= EXERCISE REQUIREMENTS =
In the entries that follow, how many lines include "dove"? Give the number and nothing else.

= SUPPLIED DATA =
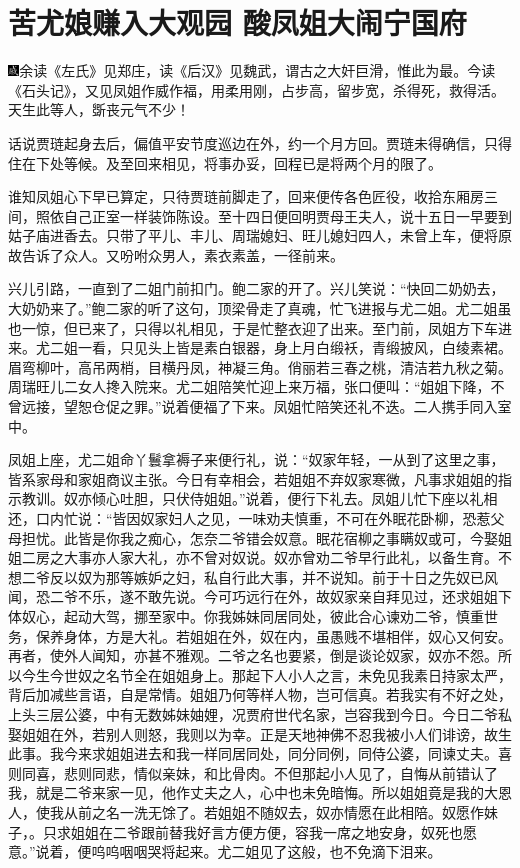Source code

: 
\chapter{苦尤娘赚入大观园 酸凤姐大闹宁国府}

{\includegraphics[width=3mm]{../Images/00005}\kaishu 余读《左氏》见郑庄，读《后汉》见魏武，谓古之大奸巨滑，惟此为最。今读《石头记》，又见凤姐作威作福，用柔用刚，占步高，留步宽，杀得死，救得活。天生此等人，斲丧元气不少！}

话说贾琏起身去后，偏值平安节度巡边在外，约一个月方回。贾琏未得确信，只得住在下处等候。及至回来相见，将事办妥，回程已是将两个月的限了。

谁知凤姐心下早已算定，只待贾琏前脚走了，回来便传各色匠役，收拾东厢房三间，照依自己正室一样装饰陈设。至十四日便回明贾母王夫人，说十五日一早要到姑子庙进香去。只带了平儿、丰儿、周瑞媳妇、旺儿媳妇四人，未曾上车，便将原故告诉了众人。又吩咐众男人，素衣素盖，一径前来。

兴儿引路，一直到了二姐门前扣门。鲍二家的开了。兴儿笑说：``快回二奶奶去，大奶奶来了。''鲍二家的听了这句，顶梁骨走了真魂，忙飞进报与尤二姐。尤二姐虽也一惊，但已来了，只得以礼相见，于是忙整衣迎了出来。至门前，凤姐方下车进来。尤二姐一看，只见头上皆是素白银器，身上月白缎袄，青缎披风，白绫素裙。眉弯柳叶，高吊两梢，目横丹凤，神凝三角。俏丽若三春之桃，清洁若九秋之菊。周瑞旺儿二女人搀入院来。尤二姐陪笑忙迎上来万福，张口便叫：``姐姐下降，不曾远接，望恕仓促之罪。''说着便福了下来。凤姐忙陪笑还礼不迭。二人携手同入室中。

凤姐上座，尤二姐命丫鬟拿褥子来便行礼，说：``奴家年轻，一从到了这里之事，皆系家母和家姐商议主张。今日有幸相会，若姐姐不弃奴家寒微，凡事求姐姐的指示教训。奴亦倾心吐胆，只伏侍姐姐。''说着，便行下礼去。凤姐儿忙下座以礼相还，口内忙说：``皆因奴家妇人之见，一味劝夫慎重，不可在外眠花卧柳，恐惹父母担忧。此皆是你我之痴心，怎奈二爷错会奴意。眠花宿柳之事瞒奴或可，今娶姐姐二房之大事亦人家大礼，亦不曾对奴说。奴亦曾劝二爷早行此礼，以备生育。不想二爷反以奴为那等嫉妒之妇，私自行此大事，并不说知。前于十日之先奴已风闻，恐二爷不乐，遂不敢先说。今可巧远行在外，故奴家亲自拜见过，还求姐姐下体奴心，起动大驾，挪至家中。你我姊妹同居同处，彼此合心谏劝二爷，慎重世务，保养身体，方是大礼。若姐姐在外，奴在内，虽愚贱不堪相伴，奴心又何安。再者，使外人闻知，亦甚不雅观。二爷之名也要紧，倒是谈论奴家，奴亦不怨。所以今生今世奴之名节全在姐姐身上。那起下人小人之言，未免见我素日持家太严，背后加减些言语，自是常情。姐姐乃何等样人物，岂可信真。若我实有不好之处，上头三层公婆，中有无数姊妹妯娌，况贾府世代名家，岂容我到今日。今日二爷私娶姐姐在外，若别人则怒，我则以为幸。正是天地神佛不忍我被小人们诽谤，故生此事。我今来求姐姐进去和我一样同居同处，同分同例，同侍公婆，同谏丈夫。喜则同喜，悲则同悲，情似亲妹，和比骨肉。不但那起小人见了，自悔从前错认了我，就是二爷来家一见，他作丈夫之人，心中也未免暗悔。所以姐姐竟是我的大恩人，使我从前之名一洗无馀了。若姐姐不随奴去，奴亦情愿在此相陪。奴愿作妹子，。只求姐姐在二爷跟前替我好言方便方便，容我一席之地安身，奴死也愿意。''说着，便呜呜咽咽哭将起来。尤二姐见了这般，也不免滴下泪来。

--

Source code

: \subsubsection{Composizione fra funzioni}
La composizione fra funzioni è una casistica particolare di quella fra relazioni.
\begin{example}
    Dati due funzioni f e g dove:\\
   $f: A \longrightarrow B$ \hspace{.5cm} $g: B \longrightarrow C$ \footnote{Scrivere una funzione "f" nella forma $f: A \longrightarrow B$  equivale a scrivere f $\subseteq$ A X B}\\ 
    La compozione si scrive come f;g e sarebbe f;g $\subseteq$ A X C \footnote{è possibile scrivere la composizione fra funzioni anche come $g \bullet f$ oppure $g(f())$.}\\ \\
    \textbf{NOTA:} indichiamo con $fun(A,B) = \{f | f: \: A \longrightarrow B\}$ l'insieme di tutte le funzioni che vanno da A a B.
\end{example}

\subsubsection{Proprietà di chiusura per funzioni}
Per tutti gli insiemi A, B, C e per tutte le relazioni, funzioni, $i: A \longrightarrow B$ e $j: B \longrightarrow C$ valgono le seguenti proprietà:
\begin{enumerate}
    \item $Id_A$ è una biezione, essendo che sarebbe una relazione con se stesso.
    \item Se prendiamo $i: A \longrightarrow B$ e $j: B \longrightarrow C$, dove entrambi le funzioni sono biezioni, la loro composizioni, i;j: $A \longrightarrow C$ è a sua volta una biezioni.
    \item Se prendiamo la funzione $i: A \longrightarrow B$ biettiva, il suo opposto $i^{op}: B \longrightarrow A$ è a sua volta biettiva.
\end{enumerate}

--

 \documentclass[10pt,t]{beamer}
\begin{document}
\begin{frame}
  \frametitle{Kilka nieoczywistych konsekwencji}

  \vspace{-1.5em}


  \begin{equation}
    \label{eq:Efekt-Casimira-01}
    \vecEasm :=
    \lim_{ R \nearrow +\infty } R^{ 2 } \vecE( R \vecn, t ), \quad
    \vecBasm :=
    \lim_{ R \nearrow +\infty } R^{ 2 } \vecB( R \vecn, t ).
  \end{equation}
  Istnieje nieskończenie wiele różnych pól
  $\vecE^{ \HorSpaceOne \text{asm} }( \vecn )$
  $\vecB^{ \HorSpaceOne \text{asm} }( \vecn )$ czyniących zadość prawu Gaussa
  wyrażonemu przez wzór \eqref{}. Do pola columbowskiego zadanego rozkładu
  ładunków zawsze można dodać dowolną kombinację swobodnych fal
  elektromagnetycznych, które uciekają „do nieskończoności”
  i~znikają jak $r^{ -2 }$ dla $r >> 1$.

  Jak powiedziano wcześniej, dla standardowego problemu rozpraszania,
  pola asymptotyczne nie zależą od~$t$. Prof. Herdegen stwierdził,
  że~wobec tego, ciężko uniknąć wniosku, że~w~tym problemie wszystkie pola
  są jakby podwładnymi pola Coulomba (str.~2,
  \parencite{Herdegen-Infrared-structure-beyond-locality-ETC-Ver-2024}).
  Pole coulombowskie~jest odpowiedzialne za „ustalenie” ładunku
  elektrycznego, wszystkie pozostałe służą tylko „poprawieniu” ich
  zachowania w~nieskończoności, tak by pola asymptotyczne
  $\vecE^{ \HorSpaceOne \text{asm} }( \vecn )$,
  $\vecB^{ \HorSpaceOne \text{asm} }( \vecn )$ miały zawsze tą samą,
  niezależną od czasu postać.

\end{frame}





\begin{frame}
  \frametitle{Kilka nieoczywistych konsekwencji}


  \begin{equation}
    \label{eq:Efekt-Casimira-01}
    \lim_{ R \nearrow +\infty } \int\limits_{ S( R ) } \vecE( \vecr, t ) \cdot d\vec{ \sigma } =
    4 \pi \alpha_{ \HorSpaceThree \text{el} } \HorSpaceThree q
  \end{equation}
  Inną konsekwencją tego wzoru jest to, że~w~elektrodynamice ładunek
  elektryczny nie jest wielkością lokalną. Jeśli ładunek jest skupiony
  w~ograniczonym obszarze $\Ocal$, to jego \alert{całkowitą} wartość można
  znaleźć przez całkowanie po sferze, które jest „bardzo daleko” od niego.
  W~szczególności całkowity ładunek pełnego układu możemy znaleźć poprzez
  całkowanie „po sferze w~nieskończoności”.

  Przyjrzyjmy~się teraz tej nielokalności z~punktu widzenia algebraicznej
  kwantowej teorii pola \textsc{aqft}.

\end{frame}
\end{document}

= SOLUTION FOR THIS TASK =
2